== Instructions to follow ==
Using the data beneath this instruction, retype only the lines from the one that contains "Given an array" down to the one that contains "基本是和15题一样的方法，只是每次需要比较三个数的和与$T$之间的差的绝对值", both included, exactly as they appear.

== Data for processing ==
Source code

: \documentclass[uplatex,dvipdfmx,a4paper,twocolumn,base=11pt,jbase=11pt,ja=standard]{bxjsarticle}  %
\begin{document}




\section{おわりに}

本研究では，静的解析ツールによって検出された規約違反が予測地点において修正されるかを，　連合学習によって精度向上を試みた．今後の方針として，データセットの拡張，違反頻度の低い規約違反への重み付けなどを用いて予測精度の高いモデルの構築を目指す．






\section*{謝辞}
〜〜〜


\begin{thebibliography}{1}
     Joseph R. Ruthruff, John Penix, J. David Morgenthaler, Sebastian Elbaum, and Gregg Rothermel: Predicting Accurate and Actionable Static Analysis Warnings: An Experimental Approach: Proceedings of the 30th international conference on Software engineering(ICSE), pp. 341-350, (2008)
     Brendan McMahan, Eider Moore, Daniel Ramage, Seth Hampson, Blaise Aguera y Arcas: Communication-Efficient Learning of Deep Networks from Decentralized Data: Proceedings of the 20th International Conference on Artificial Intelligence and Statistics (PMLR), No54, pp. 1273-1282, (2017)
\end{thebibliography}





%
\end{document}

---

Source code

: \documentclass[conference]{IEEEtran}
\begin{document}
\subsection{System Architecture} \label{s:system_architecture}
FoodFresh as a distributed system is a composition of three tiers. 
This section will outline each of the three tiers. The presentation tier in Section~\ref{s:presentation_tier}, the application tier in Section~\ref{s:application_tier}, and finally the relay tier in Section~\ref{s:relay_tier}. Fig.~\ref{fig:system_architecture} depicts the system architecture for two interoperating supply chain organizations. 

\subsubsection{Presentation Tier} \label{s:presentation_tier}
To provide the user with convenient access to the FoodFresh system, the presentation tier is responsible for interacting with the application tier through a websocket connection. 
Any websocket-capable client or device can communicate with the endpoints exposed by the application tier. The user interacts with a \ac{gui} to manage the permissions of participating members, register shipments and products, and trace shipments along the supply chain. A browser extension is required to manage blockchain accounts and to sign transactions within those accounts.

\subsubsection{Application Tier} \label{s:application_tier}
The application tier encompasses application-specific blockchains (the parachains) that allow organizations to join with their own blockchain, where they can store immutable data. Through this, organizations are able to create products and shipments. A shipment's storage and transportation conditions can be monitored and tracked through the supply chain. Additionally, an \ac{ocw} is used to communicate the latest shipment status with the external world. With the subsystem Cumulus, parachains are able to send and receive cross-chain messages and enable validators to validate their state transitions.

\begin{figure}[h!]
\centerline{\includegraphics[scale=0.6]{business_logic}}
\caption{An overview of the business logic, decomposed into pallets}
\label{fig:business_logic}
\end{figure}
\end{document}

...

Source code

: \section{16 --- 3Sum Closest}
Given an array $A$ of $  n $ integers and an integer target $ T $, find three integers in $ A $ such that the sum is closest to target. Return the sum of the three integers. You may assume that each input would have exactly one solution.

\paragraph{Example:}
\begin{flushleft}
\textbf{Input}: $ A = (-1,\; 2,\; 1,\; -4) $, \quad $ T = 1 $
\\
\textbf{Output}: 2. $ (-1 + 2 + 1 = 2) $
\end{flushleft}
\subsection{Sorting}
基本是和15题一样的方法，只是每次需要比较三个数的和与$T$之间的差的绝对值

== Solved problem ==
Given an array $A$ of $  n $ integers and an integer target $ T $, find three integers in $ A $ such that the sum is closest to target. Return the sum of the three integers. You may assume that each input would have exactly one solution.

\paragraph{Example:}
\begin{flushleft}
\textbf{Input}: $ A = (-1,\; 2,\; 1,\; -4) $, \quad $ T = 1 $
\\
\textbf{Output}: 2. $ (-1 + 2 + 1 = 2) $
\end{flushleft}
\subsection{Sorting}
基本是和15题一样的方法，只是每次需要比较三个数的和与$T$之间的差的绝对值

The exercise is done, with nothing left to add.